Cassandra also tries to be nice to the neighbours and encourages Donna to audition for the school play. But she becomes jealous of her daughter's success and makes sure she ruins her second audition. Cassandra learns that Donna is her stalker and reports her to the police, despite Elle asking her not to. Cassandra tries to make things right with Donna by offering to help make costumes for the play. However, she mocks her daughter during a rehearsal and accuses Daniel of coming on to her when she sees him comforting her. The Ramsay Street residents later decide to get rid of Cassandra. She is fired from her job for being late, barred from Charlie's and Harold's Store by Elle and reported to the Salvation Army for not needing their house. Cassandra realises that she has been defeated and decides to leave, but not before telling Donna that a guy named Nick is actually her father and not the man who raised her. Cassandra then packs her bags and drives out of the street, knocking over everyone's bins as she goes.

==Reception==
For her portrayal of Cassandra, Goldsmith was nominated for "Best Bitch" at the 2009 Inside Soap Awards. John Burfitt from TV Soap named Cassandra one of Neighbours "greatest bitches". He stated that she was "The meanest mum and toughest tart ever in Ramsay Street" and nicknamed her "Cyclone Cass." A writer for Holy Soap said Cassandra's most memorable moment was "When she accidentally-on-purpose got her dress caught in her car door, allowing her to strip down to her undies." A Daily Record reporter hoped that Cassandra would be run out of town as way of justice for her bad deeds. They added "We know you need villains to spice the drama up a bit – but she's something else. Cass is manipulative, spiteful and downright nasty.
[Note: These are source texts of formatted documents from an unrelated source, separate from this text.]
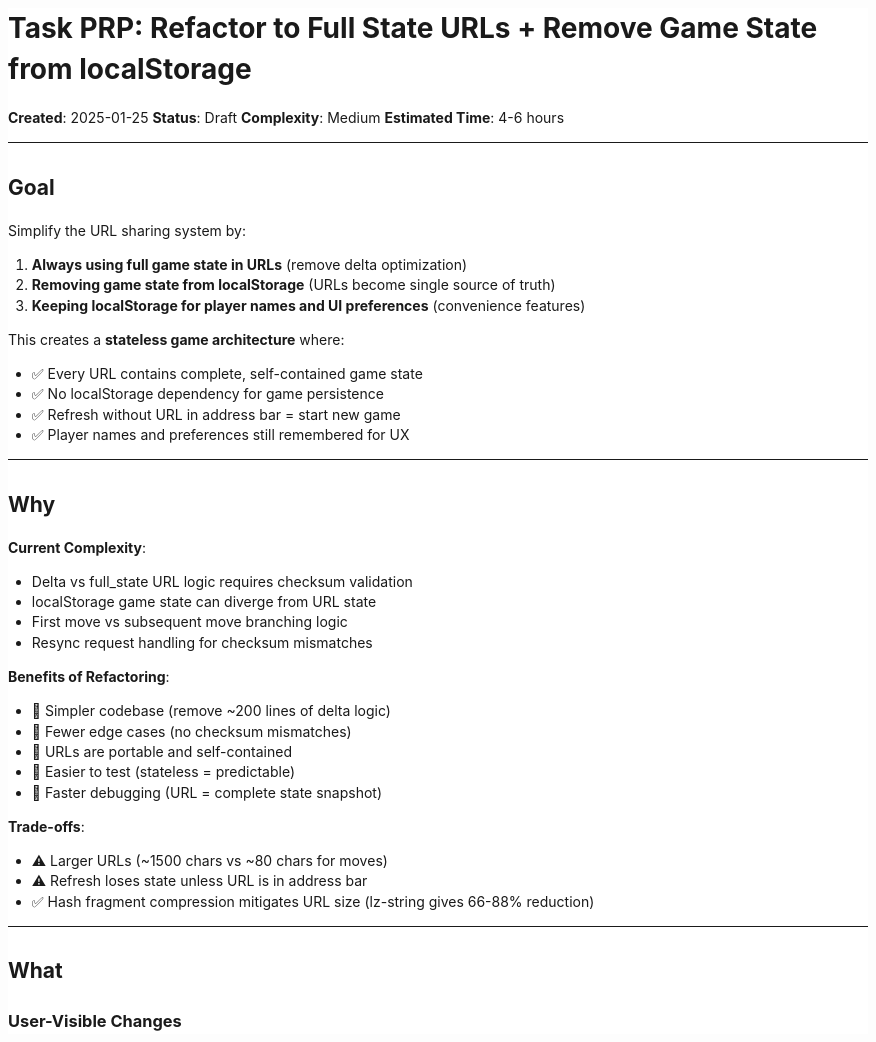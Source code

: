 # Task PRP: Refactor to Full State URLs + Remove Game State from localStorage

**Created**: 2025-01-25
**Status**: Draft
**Complexity**: Medium
**Estimated Time**: 4-6 hours

---

## Goal

Simplify the URL sharing system by:
1. **Always using full game state in URLs** (remove delta optimization)
2. **Removing game state from localStorage** (URLs become single source of truth)
3. **Keeping localStorage for player names and UI preferences** (convenience features)

This creates a **stateless game architecture** where:
- ✅ Every URL contains complete, self-contained game state
- ✅ No localStorage dependency for game persistence
- ✅ Refresh without URL in address bar = start new game
- ✅ Player names and preferences still remembered for UX

---

## Why

**Current Complexity**:
- Delta vs full_state URL logic requires checksum validation
- localStorage game state can diverge from URL state
- First move vs subsequent move branching logic
- Resync request handling for checksum mismatches

**Benefits of Refactoring**:
- 🎯 Simpler codebase (remove ~200 lines of delta logic)
- 🐛 Fewer edge cases (no checksum mismatches)
- 🔗 URLs are portable and self-contained
- 🧪 Easier to test (stateless = predictable)
- 🚀 Faster debugging (URL = complete state snapshot)

**Trade-offs**:
- ⚠️ Larger URLs (~1500 chars vs ~80 chars for moves)
- ⚠️ Refresh loses state unless URL is in address bar
- ✅ Hash fragment compression mitigates URL size (lz-string gives 66-88% reduction)

---

## What

### User-Visible Changes
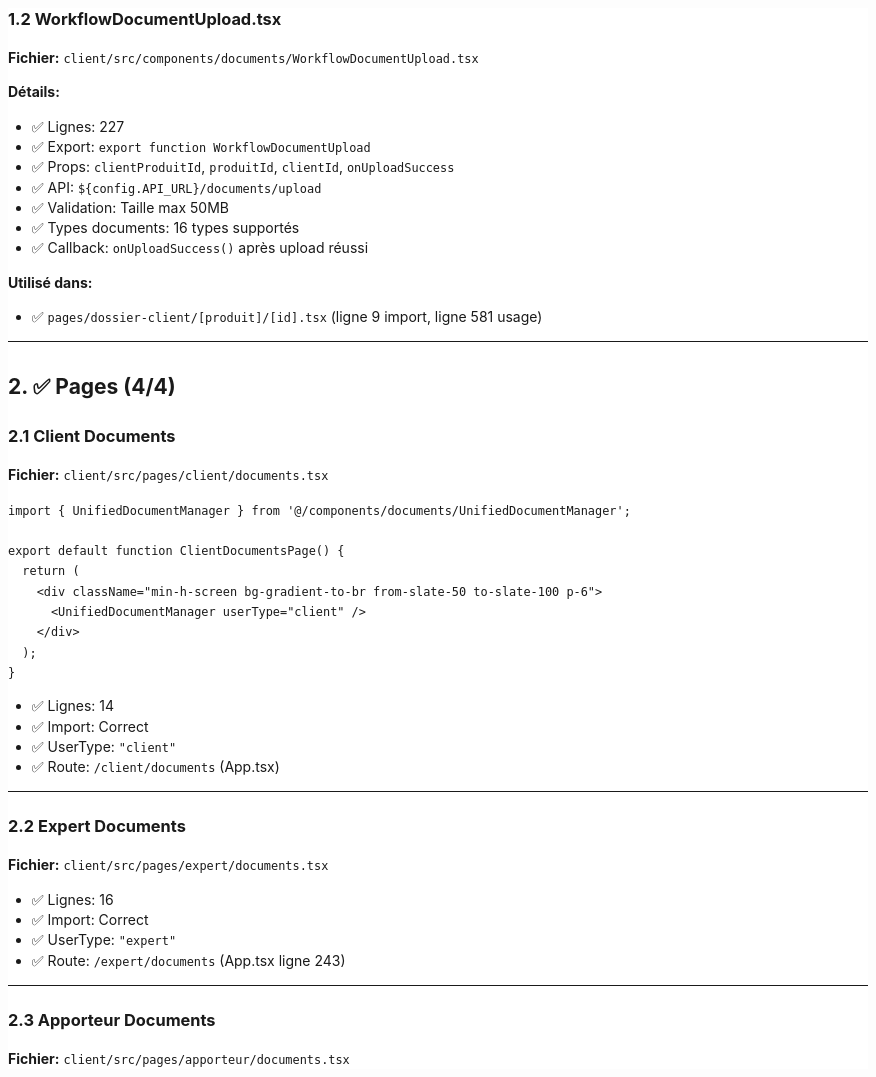 
### 1.2 WorkflowDocumentUpload.tsx
**Fichier:** `client/src/components/documents/WorkflowDocumentUpload.tsx`

**Détails:**
- ✅ Lignes: 227
- ✅ Export: `export function WorkflowDocumentUpload`
- ✅ Props: `clientProduitId`, `produitId`, `clientId`, `onUploadSuccess`
- ✅ API: `${config.API_URL}/documents/upload`
- ✅ Validation: Taille max 50MB
- ✅ Types documents: 16 types supportés
- ✅ Callback: `onUploadSuccess()` après upload réussi

**Utilisé dans:**
- ✅ `pages/dossier-client/[produit]/[id].tsx` (ligne 9 import, ligne 581 usage)

---

## 2. ✅ Pages (4/4)

### 2.1 Client Documents
**Fichier:** `client/src/pages/client/documents.tsx`

```tsx
import { UnifiedDocumentManager } from '@/components/documents/UnifiedDocumentManager';

export default function ClientDocumentsPage() {
  return (
    <div className="min-h-screen bg-gradient-to-br from-slate-50 to-slate-100 p-6">
      <UnifiedDocumentManager userType="client" />
    </div>
  );
}
```

- ✅ Lignes: 14
- ✅ Import: Correct
- ✅ UserType: `"client"`
- ✅ Route: `/client/documents` (App.tsx)

---

### 2.2 Expert Documents
**Fichier:** `client/src/pages/expert/documents.tsx`

- ✅ Lignes: 16
- ✅ Import: Correct
- ✅ UserType: `"expert"`
- ✅ Route: `/expert/documents` (App.tsx ligne 243)

---

### 2.3 Apporteur Documents
**Fichier:** `client/src/pages/apporteur/documents.tsx`
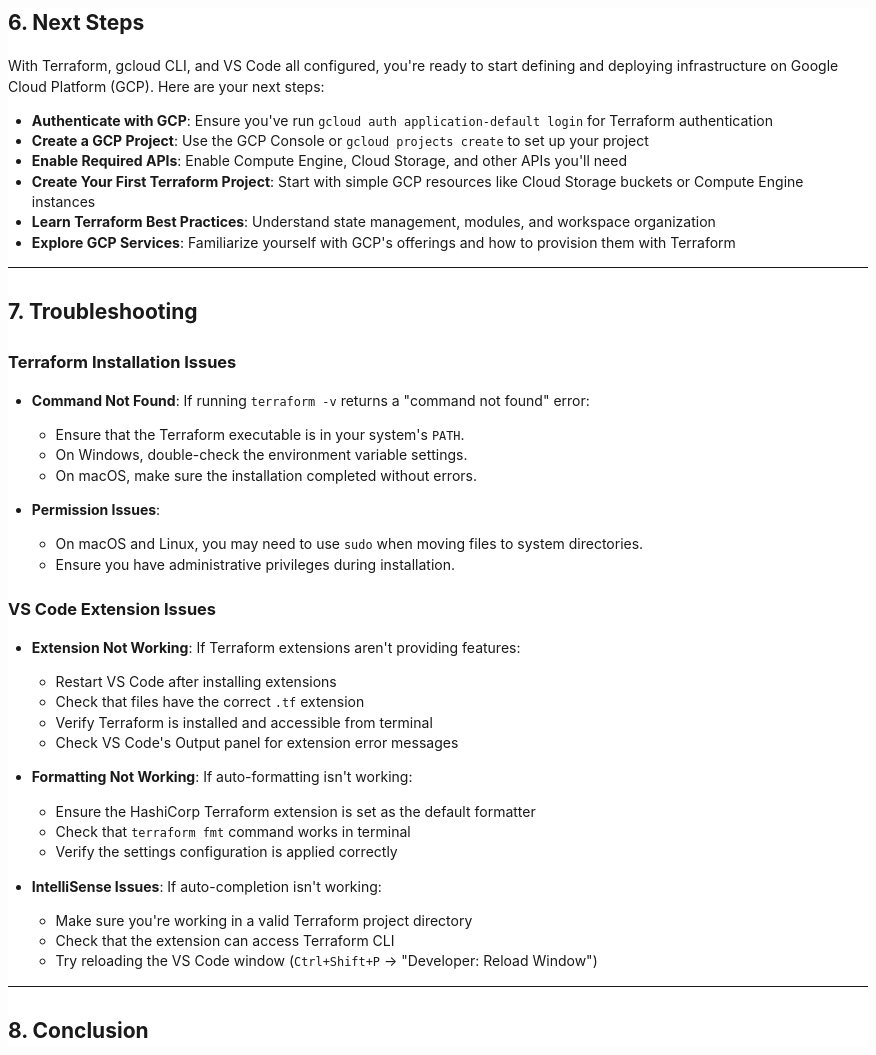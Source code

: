 
## 6. Next Steps

With Terraform, gcloud CLI, and VS Code all configured, you're ready to start defining and deploying infrastructure on Google Cloud Platform (GCP). Here are your next steps:

- **Authenticate with GCP**: Ensure you've run `gcloud auth application-default login` for Terraform authentication
- **Create a GCP Project**: Use the GCP Console or `gcloud projects create` to set up your project
- **Enable Required APIs**: Enable Compute Engine, Cloud Storage, and other APIs you'll need
- **Create Your First Terraform Project**: Start with simple GCP resources like Cloud Storage buckets or Compute Engine instances
- **Learn Terraform Best Practices**: Understand state management, modules, and workspace organization
- **Explore GCP Services**: Familiarize yourself with GCP's offerings and how to provision them with Terraform

---

## 7. Troubleshooting

### Terraform Installation Issues

- **Command Not Found**: If running `terraform -v` returns a "command not found" error:
  - Ensure that the Terraform executable is in your system's `PATH`.
  - On Windows, double-check the environment variable settings.
  - On macOS, make sure the installation completed without errors.

- **Permission Issues**:
  - On macOS and Linux, you may need to use `sudo` when moving files to system directories.
  - Ensure you have administrative privileges during installation.

### VS Code Extension Issues

- **Extension Not Working**: If Terraform extensions aren't providing features:
  - Restart VS Code after installing extensions
  - Check that files have the correct `.tf` extension
  - Verify Terraform is installed and accessible from terminal
  - Check VS Code's Output panel for extension error messages

- **Formatting Not Working**: If auto-formatting isn't working:
  - Ensure the HashiCorp Terraform extension is set as the default formatter
  - Check that `terraform fmt` command works in terminal
  - Verify the settings configuration is applied correctly

- **IntelliSense Issues**: If auto-completion isn't working:
  - Make sure you're working in a valid Terraform project directory
  - Check that the extension can access Terraform CLI
  - Try reloading the VS Code window (`Ctrl+Shift+P` → "Developer: Reload Window")

---

## 8. Conclusion
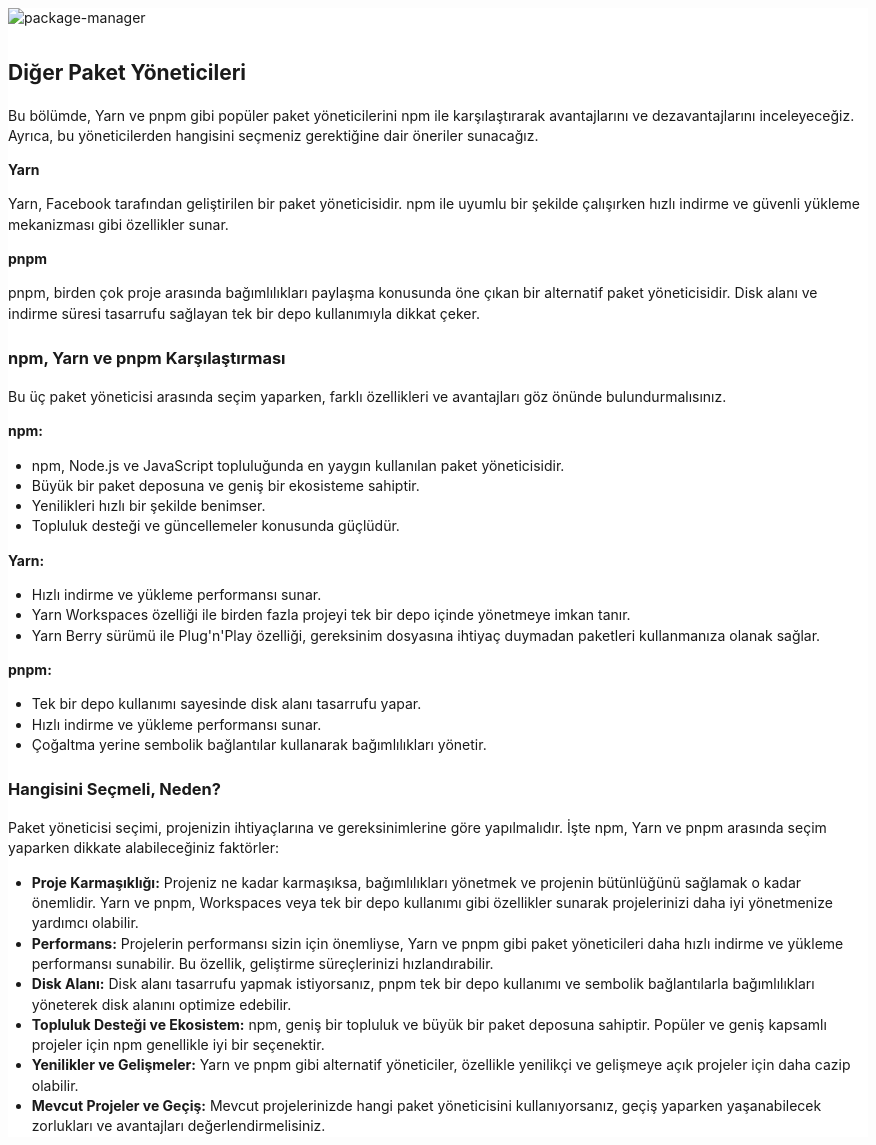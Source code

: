 ![package-manager](package-manager.webp)

## Diğer Paket Yöneticileri

Bu bölümde, Yarn ve pnpm gibi popüler paket yöneticilerini npm ile karşılaştırarak avantajlarını ve dezavantajlarını inceleyeceğiz. Ayrıca, bu yöneticilerden hangisini seçmeniz gerektiğine dair öneriler sunacağız.

**Yarn**

Yarn, Facebook tarafından geliştirilen bir paket yöneticisidir. npm ile uyumlu bir şekilde çalışırken hızlı indirme ve güvenli yükleme mekanizması gibi özellikler sunar.

**pnpm**

pnpm, birden çok proje arasında bağımlılıkları paylaşma konusunda öne çıkan bir alternatif paket yöneticisidir. Disk alanı ve indirme süresi tasarrufu sağlayan tek bir depo kullanımıyla dikkat çeker.

### npm, Yarn ve pnpm Karşılaştırması

Bu üç paket yöneticisi arasında seçim yaparken, farklı özellikleri ve avantajları göz önünde bulundurmalısınız.

**npm:**

- npm, Node.js ve JavaScript topluluğunda en yaygın kullanılan paket yöneticisidir.
- Büyük bir paket deposuna ve geniş bir ekosisteme sahiptir.
- Yenilikleri hızlı bir şekilde benimser.
- Topluluk desteği ve güncellemeler konusunda güçlüdür.

**Yarn:**

- Hızlı indirme ve yükleme performansı sunar.
- Yarn Workspaces özelliği ile birden fazla projeyi tek bir depo içinde yönetmeye imkan tanır.
- Yarn Berry sürümü ile Plug'n'Play özelliği, gereksinim dosyasına ihtiyaç duymadan paketleri kullanmanıza olanak sağlar.

**pnpm:**

- Tek bir depo kullanımı sayesinde disk alanı tasarrufu yapar.
- Hızlı indirme ve yükleme performansı sunar.
- Çoğaltma yerine sembolik bağlantılar kullanarak bağımlılıkları yönetir.

### Hangisini Seçmeli, Neden?

Paket yöneticisi seçimi, projenizin ihtiyaçlarına ve gereksinimlerine göre yapılmalıdır. İşte npm, Yarn ve pnpm arasında seçim yaparken dikkate alabileceğiniz faktörler:

- **Proje Karmaşıklığı:** Projeniz ne kadar karmaşıksa, bağımlılıkları yönetmek ve projenin bütünlüğünü sağlamak o kadar önemlidir. Yarn ve pnpm, Workspaces veya tek bir depo kullanımı gibi özellikler sunarak projelerinizi daha iyi yönetmenize yardımcı olabilir.
- **Performans:** Projelerin performansı sizin için önemliyse, Yarn ve pnpm gibi paket yöneticileri daha hızlı indirme ve yükleme performansı sunabilir. Bu özellik, geliştirme süreçlerinizi hızlandırabilir.
- **Disk Alanı:** Disk alanı tasarrufu yapmak istiyorsanız, pnpm tek bir depo kullanımı ve sembolik bağlantılarla bağımlılıkları yöneterek disk alanını optimize edebilir.
- **Topluluk Desteği ve Ekosistem:** npm, geniş bir topluluk ve büyük bir paket deposuna sahiptir. Popüler ve geniş kapsamlı projeler için npm genellikle iyi bir seçenektir.
- **Yenilikler ve Gelişmeler:** Yarn ve pnpm gibi alternatif yöneticiler, özellikle yenilikçi ve gelişmeye açık projeler için daha cazip olabilir.
- **Mevcut Projeler ve Geçiş:** Mevcut projelerinizde hangi paket yöneticisini kullanıyorsanız, geçiş yaparken yaşanabilecek zorlukları ve avantajları değerlendirmelisiniz.
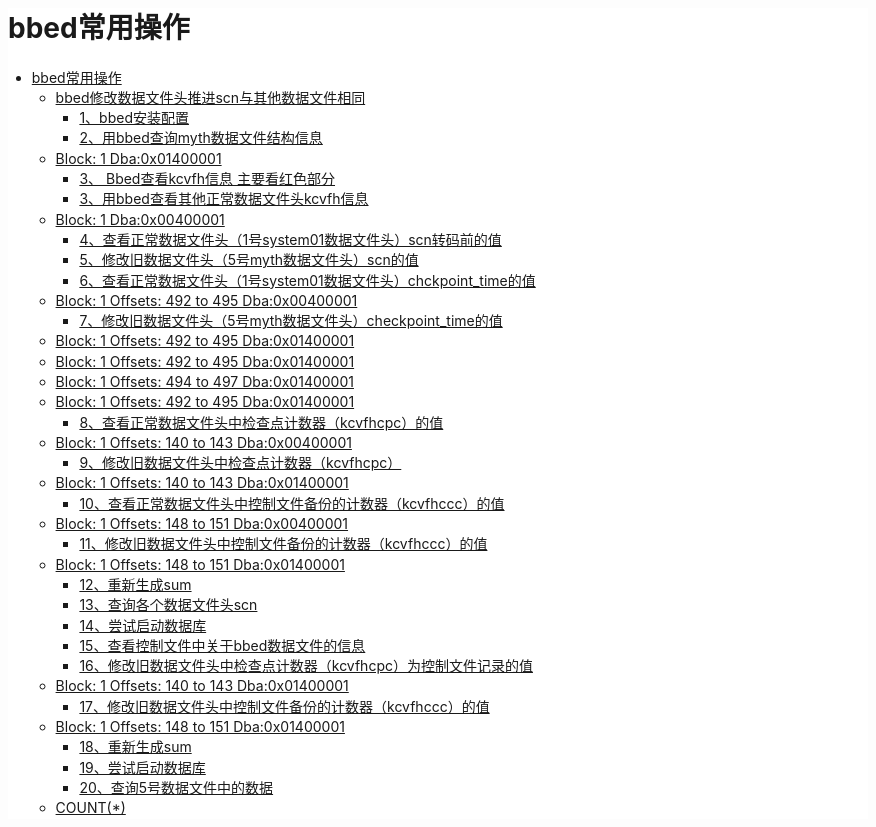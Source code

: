 # bbed常用操作
- [bbed常用操作](#bbed常用操作)
  - [bbed修改数据文件头推进scn与其他数据文件相同](#bbed修改数据文件头推进scn与其他数据文件相同)
    - [1、bbed安装配置](#1bbed安装配置)
    - [2、用bbed查询myth数据文件结构信息](#2用bbed查询myth数据文件结构信息)
  - [Block: 1                                     Dba:0x01400001](#block-1-dba0x01400001)
    - [3、 Bbed查看kcvfh信息   主要看红色部分](#3-bbed查看kcvfh信息-主要看红色部分)
    - [3、用bbed查看其他正常数据文件头kcvfh信息](#3用bbed查看其他正常数据文件头kcvfh信息)
  - [Block: 1                                     Dba:0x00400001](#block-1-dba0x00400001)
    - [4、查看正常数据文件头（1号system01数据文件头）scn转码前的值](#4查看正常数据文件头1号system01数据文件头scn转码前的值)
    - [5、修改旧数据文件头（5号myth数据文件头）scn的值](#5修改旧数据文件头5号myth数据文件头scn的值)
    - [6、查看正常数据文件头（1号system01数据文件头）chckpoint_time的值](#6查看正常数据文件头1号system01数据文件头chckpoint_time的值)
  - [Block: 1                Offsets:  492 to  495           Dba:0x00400001](#block-1-offsets-492-to-495-dba0x00400001)
    - [7、修改旧数据文件头（5号myth数据文件头）checkpoint_time的值](#7修改旧数据文件头5号myth数据文件头checkpoint_time的值)
  - [Block: 1                Offsets:  492 to  495           Dba:0x01400001](#block-1-offsets-492-to-495-dba0x01400001)
  - [Block: 1                Offsets:  492 to  495           Dba:0x01400001](#block-1-offsets-492-to-495-dba0x01400001-1)
  - [Block: 1                Offsets:  494 to  497           Dba:0x01400001](#block-1-offsets-494-to-497-dba0x01400001)
  - [Block: 1                Offsets:  492 to  495           Dba:0x01400001](#block-1-offsets-492-to-495-dba0x01400001-2)
    - [8、查看正常数据文件头中检查点计数器（kcvfhcpc）的值](#8查看正常数据文件头中检查点计数器kcvfhcpc的值)
  - [Block: 1                Offsets:  140 to  143           Dba:0x00400001](#block-1-offsets-140-to-143-dba0x00400001)
    - [9、修改旧数据文件头中检查点计数器（kcvfhcpc）](#9修改旧数据文件头中检查点计数器kcvfhcpc)
  - [Block: 1                Offsets:  140 to  143           Dba:0x01400001](#block-1-offsets-140-to-143-dba0x01400001)
    - [10、查看正常数据文件头中控制文件备份的计数器（kcvfhccc）的值](#10查看正常数据文件头中控制文件备份的计数器kcvfhccc的值)
  - [Block: 1                Offsets:  148 to  151           Dba:0x00400001](#block-1-offsets-148-to-151-dba0x00400001)
    - [11、修改旧数据文件头中控制文件备份的计数器（kcvfhccc）的值](#11修改旧数据文件头中控制文件备份的计数器kcvfhccc的值)
  - [Block: 1                Offsets:  148 to  151           Dba:0x01400001](#block-1-offsets-148-to-151-dba0x01400001)
    - [12、重新生成sum](#12重新生成sum)
    - [13、查询各个数据文件头scn](#13查询各个数据文件头scn)
    - [14、尝试启动数据库](#14尝试启动数据库)
    - [15、查看控制文件中关于bbed数据文件的信息](#15查看控制文件中关于bbed数据文件的信息)
    - [16、修改旧数据文件头中检查点计数器（kcvfhcpc）为控制文件记录的值](#16修改旧数据文件头中检查点计数器kcvfhcpc为控制文件记录的值)
  - [Block: 1                Offsets:  140 to  143           Dba:0x01400001](#block-1-offsets-140-to-143-dba0x01400001-1)
    - [17、修改旧数据文件头中控制文件备份的计数器（kcvfhccc）的值](#17修改旧数据文件头中控制文件备份的计数器kcvfhccc的值)
  - [Block: 1                Offsets:  148 to  151           Dba:0x01400001](#block-1-offsets-148-to-151-dba0x01400001-1)
    - [18、重新生成sum](#18重新生成sum)
    - [19、尝试启动数据库](#19尝试启动数据库)
    - [20、查询5号数据文件中的数据](#20查询5号数据文件中的数据)
  - [COUNT(*)](#count)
In fact, she gives women a bad name." A writer for the Sunday Mercury thought Cassandra was "one of the most annoying characters Ramsay Street has ever seen", while a Western Mail reporter called her the "mother from hell." A writer from Metro called Cassandra "manipulative".

A Sunday Mail reporter commented that Cassandra had turned out to be "one of the most irritating characters ever to grace Ramsay Street." Tim Elliott, writing for The Sydney Morning Herald, was positive towards the character. He stated that most viewers were trying to avoid suburban reality and wanted melodrama, which "resident bitch" Cassandra provided. He added "When not washing her car in spray-on jeans, Cassandra is delivering bottles of chilled champagne to distressed neighbour Paul. Everyone hates Cassandra, perhaps because she is a single mother (boo!) but also because she is a single mother who is having fun (double boo!). All the other characters - footy jock Ringo, Donna and responsible Rebecca - are way too real and suburban for me." Gordon Farrer from The Age branded Cassandra a "yummy mummy." Cassandra came third in an Inside Soap poll to find out which Neighbours character readers would miss most following their departure. Cassandra received 10% of the vote.